Ms. Fraser, Ms. Pilgrim, and Ms. Fox were Royal Canadian Mounted Police (RCMP) officers. They all had children in the 1990s. When they went back to work, they found it hard to juggle work with their childcare responsibilities. The RCMP wouldn’t let them work part-time. Ms. Fox retired and Ms. Fraser and Ms. Pilgrim took more unpaid leave.
In December 1997, the RCMP began to allow job-sharing as an option instead of unpaid leave. This way, two or three people could split the duties of one full-time position. It was for the benefit of both the employees and the RCMP. The three women joined the program and came back to work. Most people who joined the program were women with children. Most did so to balance work with their childcare responsibilities.
Members of the RCMP pay into a pension plan, and get a pension when they retire. Their pension gets bigger the longer they work and the more money they earn. Full-time members could “buy back” pension credit if they were suspended from duty or took unpaid leave. This would make their pension bigger. But if they job-shared, they weren’t allowed to buy back any pension credit.

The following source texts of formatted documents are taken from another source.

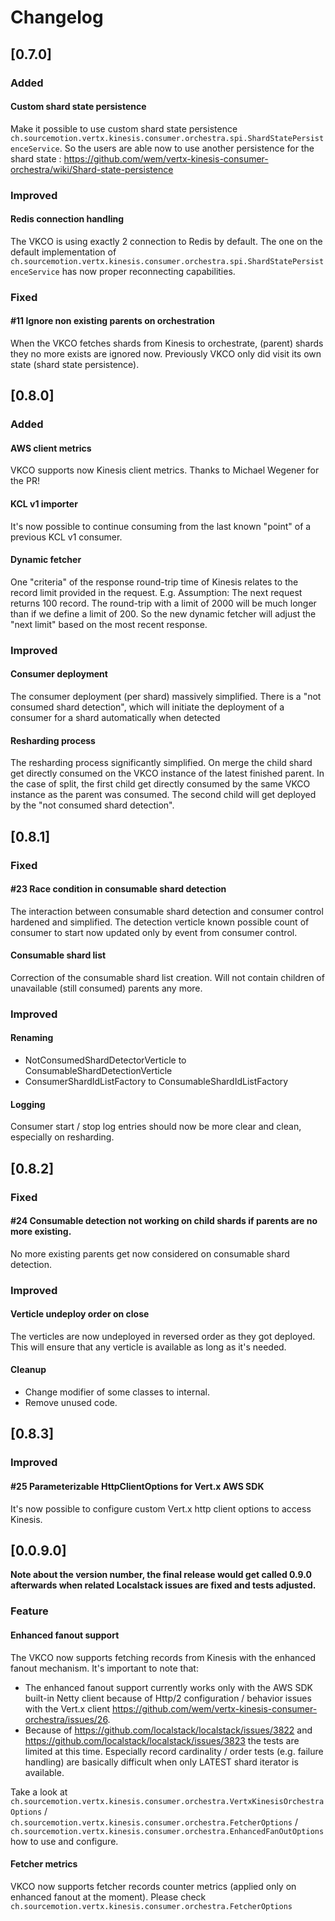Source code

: # Changelog

## [0.7.0]
### Added
#### Custom shard state persistence
Make it possible to use custom shard state persistence `ch.sourcemotion.vertx.kinesis.consumer.orchestra.spi.ShardStatePersistenceService`. So the users are able now to use another persistence
for the shard state : https://github.com/wem/vertx-kinesis-consumer-orchestra/wiki/Shard-state-persistence

### Improved
#### Redis connection handling
The VKCO is using exactly 2 connection to Redis by default. The one on the default implementation of `ch.sourcemotion.vertx.kinesis.consumer.orchestra.spi.ShardStatePersistenceService`
has now proper reconnecting capabilities.
 
### Fixed
#### #11 Ignore non existing parents on orchestration
When the VKCO fetches shards from Kinesis to orchestrate, (parent) shards they no more exists are ignored now. Previously VKCO
only did visit its own state (shard state persistence).

## [0.8.0]
### Added
#### AWS client metrics
VKCO supports now Kinesis client metrics. Thanks to Michael Wegener for the PR!

#### KCL v1 importer
It's now possible to continue consuming from the last known "point" of a previous KCL v1 consumer.

#### Dynamic fetcher
One "criteria" of the response round-trip time of Kinesis relates to the record limit provided in the request.
E.g. Assumption: The next request returns 100 record. The round-trip with a limit of 2000 will be much longer than if we
define a limit of 200. So the new dynamic fetcher will adjust the "next limit" based on the most recent response.

### Improved
#### Consumer deployment
The consumer deployment (per shard) massively simplified. There is a "not consumed shard detection", which will initiate the deployment of a consumer for a shard automatically when detected

#### Resharding process
The resharding process significantly simplified. On merge the child shard get directly consumed on the VKCO instance of the latest finished parent. 
In the case of split, the first child get directly consumed by the same VKCO instance as the parent was consumed. 
The second child will get deployed by the "not consumed shard detection".

## [0.8.1]
### Fixed
#### #23 Race condition in consumable shard detection
The interaction between consumable shard detection and consumer control hardened and simplified. 
The detection verticle known possible count of consumer to start now updated only by event from consumer control.

#### Consumable shard list
Correction of the consumable shard list creation. Will not contain children of unavailable (still consumed) parents any more.

### Improved
#### Renaming
- NotConsumedShardDetectorVerticle to ConsumableShardDetectionVerticle
- ConsumerShardIdListFactory to ConsumableShardIdListFactory

#### Logging
Consumer start / stop log entries should now be more clear and clean, especially on resharding.

## [0.8.2]
### Fixed
#### #24 Consumable detection not working on child shards if parents are no more existing.
No more existing parents get now considered on consumable shard detection.

### Improved
#### Verticle undeploy order on close
The verticles are now undeployed in reversed order as they got deployed. 
This will ensure that any verticle is available as long as it's needed.

#### Cleanup
- Change modifier of some classes to internal.
- Remove unused code.

## [0.8.3]
### Improved
#### #25 Parameterizable HttpClientOptions for Vert.x AWS SDK
It's now possible to configure custom Vert.x http client options to access Kinesis.

## [0.0.9.0]
**Note about the version number, the final release would get called 0.9.0 afterwards when related Localstack issues are fixed and tests adjusted.**
### Feature
#### Enhanced fanout support
The VKCO now supports fetching records from Kinesis with the enhanced fanout mechanism. It's important to note that:
- The enhanced fanout support currently works only with the AWS SDK built-in Netty client because of Http/2 configuration / behavior 
  issues with the Vert.x client https://github.com/wem/vertx-kinesis-consumer-orchestra/issues/26.
- Because of https://github.com/localstack/localstack/issues/3822 and https://github.com/localstack/localstack/issues/3823 the tests are limited at this time. 
  Especially record cardinality / order tests (e.g. failure handling) are basically difficult when only LATEST shard iterator is available.
  
Take a look at `ch.sourcemotion.vertx.kinesis.consumer.orchestra.VertxKinesisOrchestraOptions` /
`ch.sourcemotion.vertx.kinesis.consumer.orchestra.FetcherOptions` /
`ch.sourcemotion.vertx.kinesis.consumer.orchestra.EnhancedFanOutOptions` how to use and configure.
  
#### Fetcher metrics
VKCO now supports fetcher records counter metrics (applied only on enhanced fanout at the moment). 
Please check `ch.sourcemotion.vertx.kinesis.consumer.orchestra.FetcherOptions`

Job-sharers said the situation was unfair. An expert said the RCMP could change the pension plan to let the job-sharers buy back pension credit. An RCMP committee agreed that job-sharers should be allowed to buy it back. The RCMP still didn’t let them.

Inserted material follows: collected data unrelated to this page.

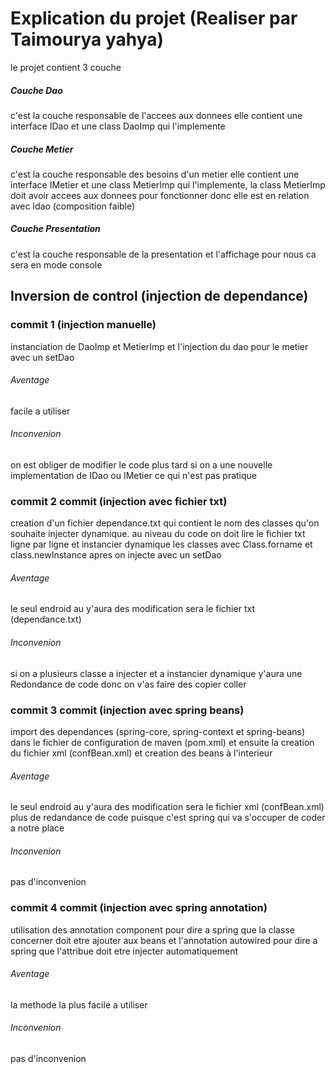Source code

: # Explication du projet (Realiser par Taimourya yahya)
le projet contient 3 couche
##### Couche Dao
c'est la couche responsable de l'accees aux donnees elle contient une interface
IDao et une class DaoImp qui l'implemente

##### Couche Metier
c'est la couche responsable des besoins d'un metier elle contient une
interface IMetier et une class MetierImp qui l'implemente,
la class MetierImp doit avoir accees aux donnees pour fonctionner
donc elle est en relation avec Idao (composition faible) 

##### Couche Presentation
c'est la couche responsable de la presentation et l'affichage pour nous
ca sera en mode console

## Inversion de control (injection de dependance)
### commit 1 (injection manuelle)
instanciation de DaoImp et MetierImp et l'injection du dao pour le metier
avec un setDao

###### Aventage
facile a utiliser
###### Inconvenion
on est obliger de modifier le code plus tard si on a une nouvelle implementation
de IDao ou IMetier ce qui n'est pas pratique


### commit 2 commit (injection avec fichier txt)
creation d'un fichier dependance.txt qui contient le nom des classes qu'on souhaite
injecter dynamique. au niveau du code on doit lire le fichier txt ligne par ligne
et instancier dynamique les classes avec Class.forname et class.newInstance 
apres on injecte avec un setDao

###### Aventage
le seul endroid au y'aura des modification sera le fichier txt (dependance.txt)
###### Inconvenion
si on a plusieurs classe a injecter et a instancier dynamique y'aura une Redondance 
de code donc on v'as faire des copier coller

### commit 3 commit (injection avec spring beans)
import des dependances (spring-core, spring-context et spring-beans) dans le fichier
de configuration de maven (pom.xml) et ensuite la creation du fichier xml (confBean.xml)
et creation des beans à l'interieur

###### Aventage
le seul endroid au y'aura des modification sera le fichier xml (confBean.xml)
plus de redandance de code puisque c'est spring qui va s'occuper de coder a notre place
###### Inconvenion
pas d'inconvenion

### commit 4 commit (injection avec spring annotation)
utilisation des annotation component pour dire a spring que la classe concerner doit etre ajouter
aux beans et l'annotation autowired pour dire a spring que l'attribue doit etre injecter automatiquement

###### Aventage
la methode la plus facile a utiliser
###### Inconvenion
pas d'inconvenion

Ms. Fraser, Ms. Fox, and Ms. Pilgrim said they should be allowed to buy back the pension credit. They said the pension plan treated job-sharers (who were mostly women with children) worse than other members. They said this breached section 15(1) the Canadian Charter of Rights and Freedoms, part of Canada’s Constitution. Section 15(1) says the law should treat everyone equally, without discrimination on certain characteristics.
The judge who heard the Charter application said there was no breach of section 15(1). She said if they were disadvantaged, it wasn’t because they were women or the fact that they had kids. It was because of their own choices. The Court of Appeal agreed.
The majority of judges at the Supreme Court disagreed with the lower courts. They said the pension plan discriminated against the job-sharers because they were women.
The Charter protects certain groups that share specific characteristics (for example, their race or religion). The law isn’t allowed to discriminate against people based on these “protected” characteristics. To decide if equality rights have been breached under section 15(1), courts first look at whether a protected group is singled out by the law somehow. Laws that seem neutral may still discriminate against members of protected groups by affecting them differently. Members of the group don’t have to show that the protected characteristic somehow caused the group to be more affected. It also doesn’t matter if all members of the group are affected in the same way. Next, courts look at whether the law maintains any kind of disadvantage to the group, or makes it worse. The majority noted that many attitudes and policies had disadvantaged women in the past. While many things have changed, rules like those in the pension plan can build on those past harms.
In this case, the majority said the pension plan breached the job-sharers’ right to equality. This was because it disadvantaged women more than men. It didn’t matter that the plan didn’t set out to hurt women in particular. What mattered was its effect. The job-sharers were mostly women who were job-sharing because they needed to care for their children. This maintained the disadvantage caused by the long-standing expectation that women should be responsible for childcare. The pension plan didn’t allow them to buy back credit like other people could. The women were in this situation because they had to job-share to take care of their kids. The majority said the job-sharers should be able to buy back all their pension credit.
The Court previously looked at ways women were disadvantaged at work in Centrale des syndicats du Québec v. Quebec (Attorney General) and Quebec (Attorney General) v. Alliance du personnel professionnel et technique de la santé et des services sociaux.
Cases in Brief are prepared by communications staff of the Supreme Court of Canada to help the public better understand Court decisions. They do not form part of the Court’s reasons for judgment and are not for use in legal proceedings.